Exercise instructions: State how many lines in the listing below include the string "move". The answer is the number alone.

Dataset records:
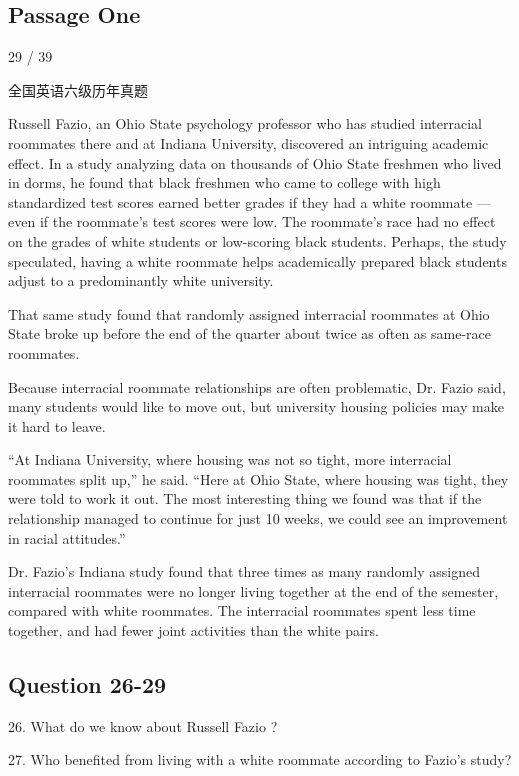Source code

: \documentclass[UTF8,11pt]{ctexart}
\begin{document}
\subsection*{\textbf{Passage One}}


29 / 39


全国英语六级历年真题


Russell Fazio, an Ohio State psychology professor who has studied interracial roommates there and at Indiana University, discovered an intriguing academic effect. In a study analyzing data on thousands of Ohio State freshmen who lived in dorms, he found that black freshmen who came to college with high standardized test scores earned better grades if they had a white roommate — even if the roommate’s test scores were low. The roommate’s race had no effect on the grades of white students or low-scoring black students. Perhaps, the study speculated, having a white roommate helps academically prepared black students adjust to a predominantly white university.


That same study found that randomly assigned interracial roommates at Ohio State broke up before the end of the quarter about twice as often as same-race roommates.


Because interracial roommate relationships are often problematic, Dr. Fazio said, many students would like to move out, but university housing policies may make it hard to leave.


“At Indiana University, where housing was not so tight, more interracial roommates split up,” he said. “Here at Ohio State, where housing was tight, they were told to work it out. The most interesting thing we found was that if the relationship managed to continue for just 10 weeks, we could see an improvement in racial attitudes.”


Dr. Fazio’s Indiana study found that three times as many randomly assigned interracial roommates were no longer living together at the end of the semester, compared with white roommates. The interracial roommates spent less time together, and had fewer joint activities than the white pairs.


\subsection*{\textbf{Question 26-29}}


26. What do we know about Russell Fazio ?


27. Who benefited from living with a white roommate according to Fazio’s study?
\end{document}

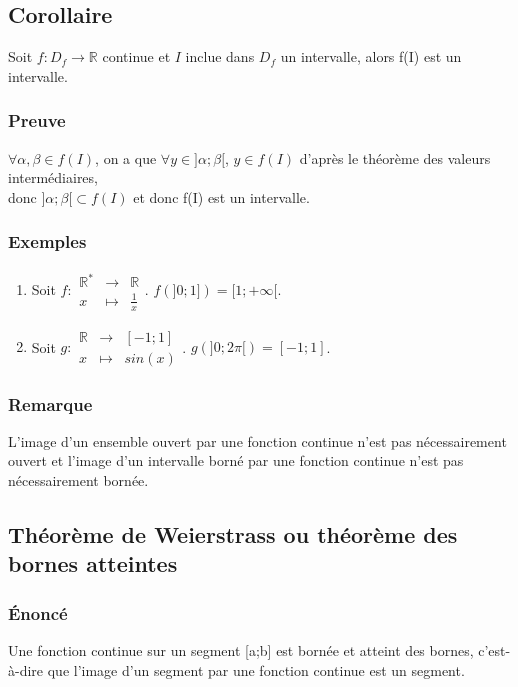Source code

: \documentclass[a4paper,10pt]{book} %
\newcommand{\R}{\mathbb{R}}
\begin{document}
\subsection{Corollaire}
Soit $f : D_{f}\rightarrow \R$ continue et $I$ inclue dans $D_{f}$ un intervalle, alors f(I) est un intervalle.

\subsubsection{Preuve}
$\forall \alpha,\beta \in f(I)$, on a que $\forall y\in ]\alpha;\beta[$, $y\in f(I)$ d'après le théorème des valeurs intermédiaires,\\
donc $]\alpha;\beta[\subset f(I)$ et donc f(I) est un intervalle.

\subsubsection{Exemples}
\begin{enumerate} \item Soit $f:\begin{array}{rcl} \R^{*}&\rightarrow& \R \\
x&\mapsto &\frac{1}{x} \end{array}$. $f(]0;1])=[1;+\infty[$.

\item Soit $g:\begin{array}{rcl} \R&\rightarrow& [-1;1] \\
x&\mapsto& sin(x) \end{array}$. $g(]0;2\pi[)=[-1;1]$. \end{enumerate}

\subsubsection{Remarque}
L'image d'un ensemble ouvert par une fonction continue n'est pas nécessairement ouvert et l'image d'un intervalle borné par une fonction continue n'est pas nécessairement bornée.

\newpage

\subsection{Théorème de Weierstrass ou théorème des bornes atteintes}
\subsubsection{Énoncé}
Une fonction continue sur un segment [a;b] est bornée et atteint des bornes, c'est-à-dire que l'image d'un segment par une fonction continue est un segment.
\end{document}

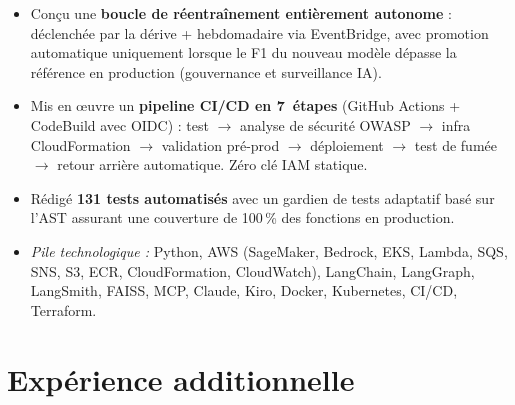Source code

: \documentclass[10pt,a4paper,sans]{moderncv}
\begin{document}
{\begin{itemize}[leftmargin=1.2em, topsep=1pt, itemsep=0pt, parsep=0pt]
        $\rightarrow$ SQS $\rightarrow$ worker K8s $\rightarrow$ S3
        $\rightarrow$ alertes SNS) pour la haute disponibilité.
  \item Conçu une \textbf{boucle de réentraînement entièrement autonome} :
        déclenchée par la dérive + hebdomadaire via EventBridge, avec
        promotion automatique uniquement lorsque le F1 du nouveau modèle
        dépasse la référence en production (gouvernance et surveillance IA).
  \item Mis en \oe{}uvre un \textbf{pipeline CI/CD en 7~étapes} (GitHub Actions +
        CodeBuild avec OIDC) : test $\rightarrow$ analyse de sécurité OWASP
        $\rightarrow$ infra CloudFormation $\rightarrow$ validation pré-prod
        $\rightarrow$ déploiement $\rightarrow$ test de fumée $\rightarrow$
        retour arrière automatique. Zéro clé IAM statique.
  \item Rédigé \textbf{131 tests automatisés} avec un gardien de tests adaptatif
        basé sur l'AST assurant une couverture de 100\,\% des fonctions
        en production.
  \item \textit{Pile technologique :} Python, AWS (SageMaker, Bedrock, EKS,
        Lambda, SQS, SNS, S3, ECR, CloudFormation, CloudWatch), LangChain,
        LangGraph, LangSmith, FAISS, MCP, Claude, Kiro, Docker, Kubernetes,
        CI/CD, Terraform.
\end{itemize}}


\section{Expérience additionnelle}

\end{document}
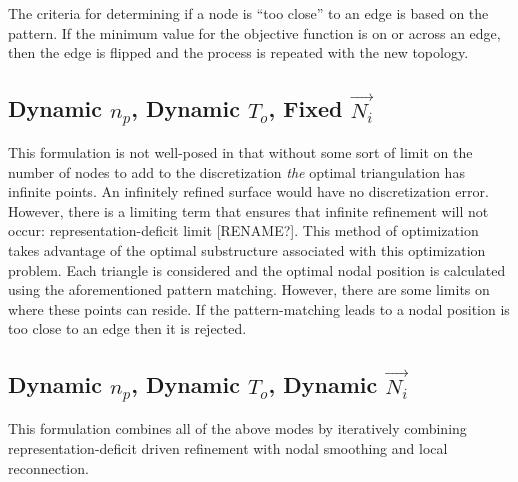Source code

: The criteria for determining if a node is ``too close'' to an edge is
based on the pattern. If the minimum value for the objective function is
on or across an edge, then the edge is flipped and the process is
repeated with the new topology.

\subsection{Dynamic $n_p$, Dynamic $T_o$, Fixed $\vec{N_i}$}
This formulation is not well-posed in that without some sort of limit on
the number of nodes to add to the discretization {\it the} optimal
triangulation has infinite points. An infinitely refined surface would
have no discretization error. However, there is a limiting term that
ensures that infinite refinement will not occur: representation-deficit
limit [RENAME?]. This method of optimization takes advantage of the
optimal substructure associated with this optimization problem. Each
triangle is considered and the optimal nodal position is calculated
using the aforementioned pattern matching. However, there are some
limits on where these points can reside. If the pattern-matching leads
to a nodal position is too close to an edge then it is rejected.

\subsection{Dynamic $n_p$, Dynamic $T_o$, Dynamic $\vec{N_i}$}
This formulation combines all of the above modes by iteratively
combining representation-deficit driven refinement with nodal smoothing
and local reconnection.

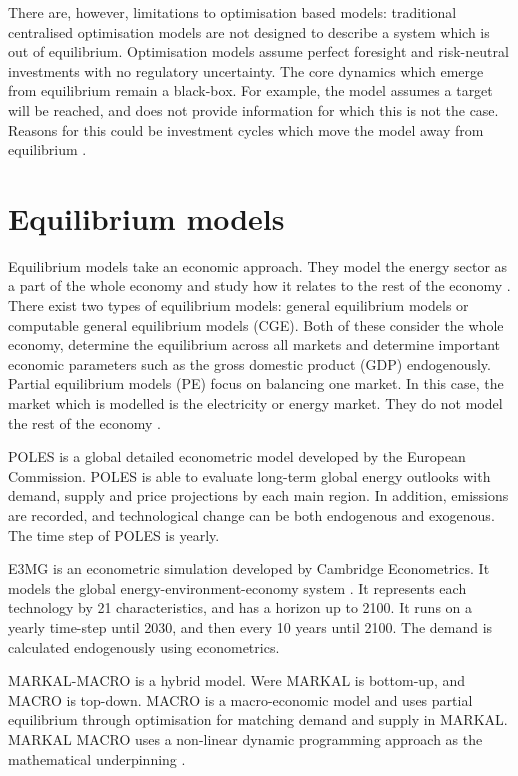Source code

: There are, however, limitations to optimisation based models: traditional centralised optimisation models are not designed to describe a system which is out of equilibrium. Optimisation models assume perfect foresight and risk-neutral investments with no regulatory uncertainty. The core dynamics which emerge from equilibrium remain a black-box. For example, the model assumes a target will be reached, and does not provide information for which this is not the case. Reasons for this could be investment cycles which move the model away from equilibrium \cite{Chappin2017}.


\section{Equilibrium models}
\label{sec:litreview:equilibrium}

Equilibrium models take an economic approach. They model the energy sector as a part of the whole economy and study how it relates to the rest of the economy \cite{Ringkjob2018}. There exist two types of equilibrium models: general equilibrium models or computable general equilibrium models (CGE). Both of these consider the whole economy, determine the equilibrium across all markets and determine important economic parameters such as the gross domestic product (GDP) endogenously. Partial equilibrium models (PE) focus on balancing one market. In this case, the market which is modelled is the electricity or energy market. They do not model the rest of the economy \cite{Ringkjob2018, Hall2016a}. 

POLES is a global detailed econometric model developed by the European Commission. POLES is able to evaluate long-term global energy outlooks with demand, supply and price projections by each main region. In addition,  emissions are recorded, and technological change can be both endogenous and exogenous. The time step of POLES is yearly.

E3MG is an econometric simulation developed by Cambridge Econometrics. It models the global energy-environment-economy system \cite{Dagoumas2010}. It represents each technology by 21 characteristics, and has a horizon up to 2100. It runs on a yearly time-step until 2030, and then every 10 years until 2100. The demand is calculated endogenously using econometrics.

MARKAL-MACRO is a hybrid model. Were MARKAL is bottom-up, and MACRO is top-down. MACRO is a macro-economic model and uses partial equilibrium through optimisation for matching demand and supply in MARKAL. MARKAL MACRO uses a non-linear dynamic programming approach as the mathematical underpinning \cite{Hall2016a}.


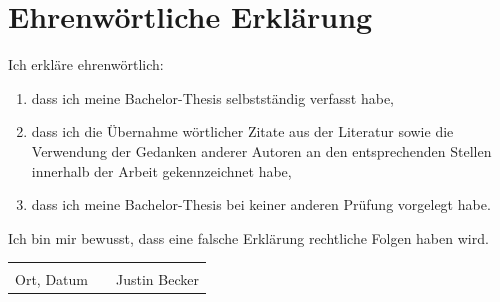 \documentclass[
	12pt, %
	a4paper,
	liststotoc, %
	bibtotoc, %
	pointlessnumbers, %
	ngerman, %
	headsepline, %
	oneside %
	]{scrbook} %
\newcommand{\studentName}{Justin Becker}
\begin{document}




\chapter*{Ehrenwörtliche Erklärung}

\thispagestyle{empty}

Ich erkläre ehrenwörtlich:
\begin{enumerate}
	\item dass ich meine Bachelor-Thesis selbstständig verfasst habe,
	\item dass ich die Übernahme wörtlicher Zitate aus der Literatur sowie die Verwendung der Gedanken anderer Autoren an den entsprechenden Stellen innerhalb der Arbeit gekennzeichnet habe,
	\item dass ich meine Bachelor-Thesis bei keiner anderen Prüfung vorgelegt habe.
\end{enumerate}
Ich bin mir bewusst, dass eine falsche Erklärung rechtliche Folgen haben wird.
\vspace{2cm}

\begin{tabular}{lp{4em}l} 
 \hspace{5cm}   && \hspace{4cm} \\\cline{1-1}\cline{3-3} 
 Ort, Datum     && \studentName
\end{tabular}
\end{document}
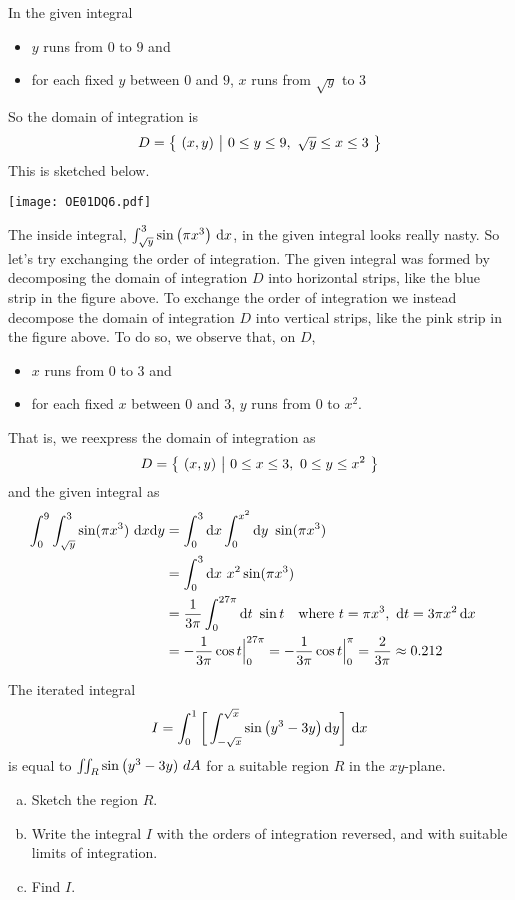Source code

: \begin{solution}
In the given integral
\begin{itemize}
\item 
$y$ runs from $0$ to $9$ and
\item
for each fixed $y$ between $0$ and $9$, $x$ runs from $\sqrt{y}$ to $3$
\end{itemize}
So the domain of integration is 
\begin{equation*}
D = \big\{ \ (x,y)\ \big|\ 0\le y\le 9,\  \sqrt{y}\le x\le 3\ \big\}
\end{equation*}
This is sketched below. 
\begin{center}
     \texttt{[image: OE01DQ6.pdf]}
\end{center}
The inside integral, $\int_{\sqrt{y}}^3\sin\big(\pi x^3\big)\ \dee{x}$,
in the given integral looks really nasty.  So let's try exchanging
the order of integration. The given integral was formed by decomposing
the domain of integration $D$ into horizontal strips, like the blue strip
in the figure above. To exchange the order of integration we instead
decompose the domain of integration $D$ into vertical strips, 
like the pink strip in the figure above. To do so, we observe that, on $D$,
\begin{itemize}
\item 
$x$ runs from $0$ to $3$ and
\item
for each fixed $x$ between $0$ and $3$, $y$ runs from $0$ to $x^2$.
\end{itemize}
That is, we reexpress the domain of integration as 
\begin{equation*}
D = \big\{ \ (x,y)\ \big|\ 0\le x\le 3,\  0\le y\le x^2\ \big\}
\end{equation*}
and the given integral as
\begin{align*}
\int_0^9\int_{\sqrt{y}}^3\sin(\pi x^3)\ \mathrm{d}x\mathrm{d}y
&=\int_0^3\mathrm{d}x \int_0^{x^2}\mathrm{d}y\ \sin(\pi x^3) \cr
&=\int_0^3\mathrm{d}x \ x^2\sin(\pi x^3)\cr
&=\frac{1}{3\pi}\int_0^{27\pi}\mathrm{d}t\ \sin t\quad\hbox{where }
    t=\pi x^3,\ \mathrm{d}t=3\pi x^2\,\mathrm{d}x\cr
&=-\frac{1}{3\pi}\cos t\Big|_0^{27\pi}=-\frac{1}{3\pi}\cos t\Big|_0^\pi
=\frac{2}{3\pi}\approx 0.212
\end{align*}
\end{solution}

\begin{question}[M200 2000D] %
The iterated integral
\begin{equation*}
I=\int_0^1\bigg[\int_{-\sqrt{x}}^{\sqrt{x}} \sin\big(y^3-3y\big)\,\mathrm{d}y\bigg]
         \ \mathrm{d}x
\end{equation*}
is equal to $\iint_R\sin\big(y^3-3y)\ dA$ for a suitable region $R$ in
the $xy$-plane.
\begin{enumerate}[(a)]
\item
Sketch the region $R$.

\item 
Write the integral $I$ with the orders of integration reversed,
and with suitable limits of integration.

\item 
Find $I$.
\end{enumerate}
\end{question}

Answer to this task: 2